## [PROVIDED RECORDS]

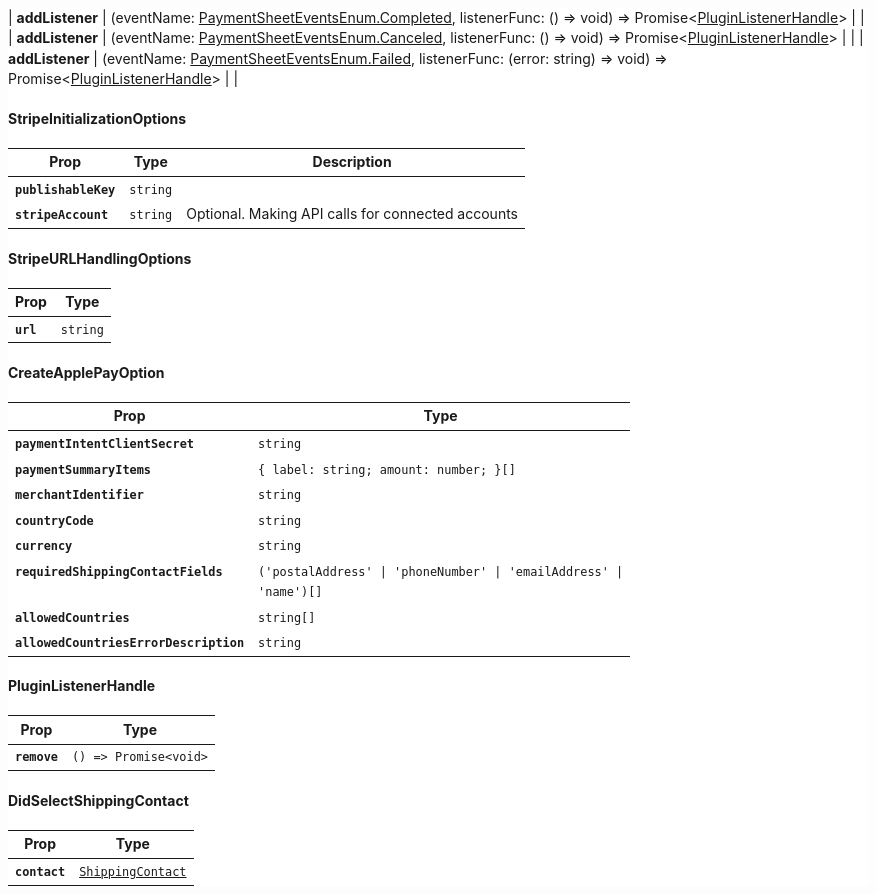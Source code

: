 | **addListener**          | (eventName: <a href="#paymentsheeteventsenum">PaymentSheetEventsEnum.Completed</a>, listenerFunc: () =&gt; void) =&gt; Promise&lt;<a href="#pluginlistenerhandle">PluginListenerHandle</a>&gt;                                                                              |             |
| **addListener**          | (eventName: <a href="#paymentsheeteventsenum">PaymentSheetEventsEnum.Canceled</a>, listenerFunc: () =&gt; void) =&gt; Promise&lt;<a href="#pluginlistenerhandle">PluginListenerHandle</a>&gt;                                                                               |             |
| **addListener**          | (eventName: <a href="#paymentsheeteventsenum">PaymentSheetEventsEnum.Failed</a>, listenerFunc: (error: string) =&gt; void) =&gt; Promise&lt;<a href="#pluginlistenerhandle">PluginListenerHandle</a>&gt;                                                                    |             |


#### StripeInitializationOptions

| Prop                 | Type                | Description                                       |
| -------------------- | ------------------- | ------------------------------------------------- |
| **`publishableKey`** | <code>string</code> |                                                   |
| **`stripeAccount`**  | <code>string</code> | Optional. Making API calls for connected accounts |


#### StripeURLHandlingOptions

| Prop      | Type                |
| --------- | ------------------- |
| **`url`** | <code>string</code> |


#### CreateApplePayOption

| Prop                                   | Type                                                                          |
| -------------------------------------- | ----------------------------------------------------------------------------- |
| **`paymentIntentClientSecret`**        | <code>string</code>                                                           |
| **`paymentSummaryItems`**              | <code>{ label: string; amount: number; }[]</code>                             |
| **`merchantIdentifier`**               | <code>string</code>                                                           |
| **`countryCode`**                      | <code>string</code>                                                           |
| **`currency`**                         | <code>string</code>                                                           |
| **`requiredShippingContactFields`**    | <code>('postalAddress' \| 'phoneNumber' \| 'emailAddress' \| 'name')[]</code> |
| **`allowedCountries`**                 | <code>string[]</code>                                                         |
| **`allowedCountriesErrorDescription`** | <code>string</code>                                                           |


#### PluginListenerHandle

| Prop         | Type                                      |
| ------------ | ----------------------------------------- |
| **`remove`** | <code>() =&gt; Promise&lt;void&gt;</code> |


#### DidSelectShippingContact

| Prop          | Type                                                        |
| ------------- | ----------------------------------------------------------- |
| **`contact`** | <code><a href="#shippingcontact">ShippingContact</a></code> |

## [REQUIRED WORK]
Each line of the listing that includes the word "Type" should be copied out.

## [FINAL ANSWER]
| Prop                 | Type                | Description                                       |
| Prop      | Type                |
| Prop                                   | Type                                                                          |
| Prop         | Type                                      |
| Prop          | Type                                                        |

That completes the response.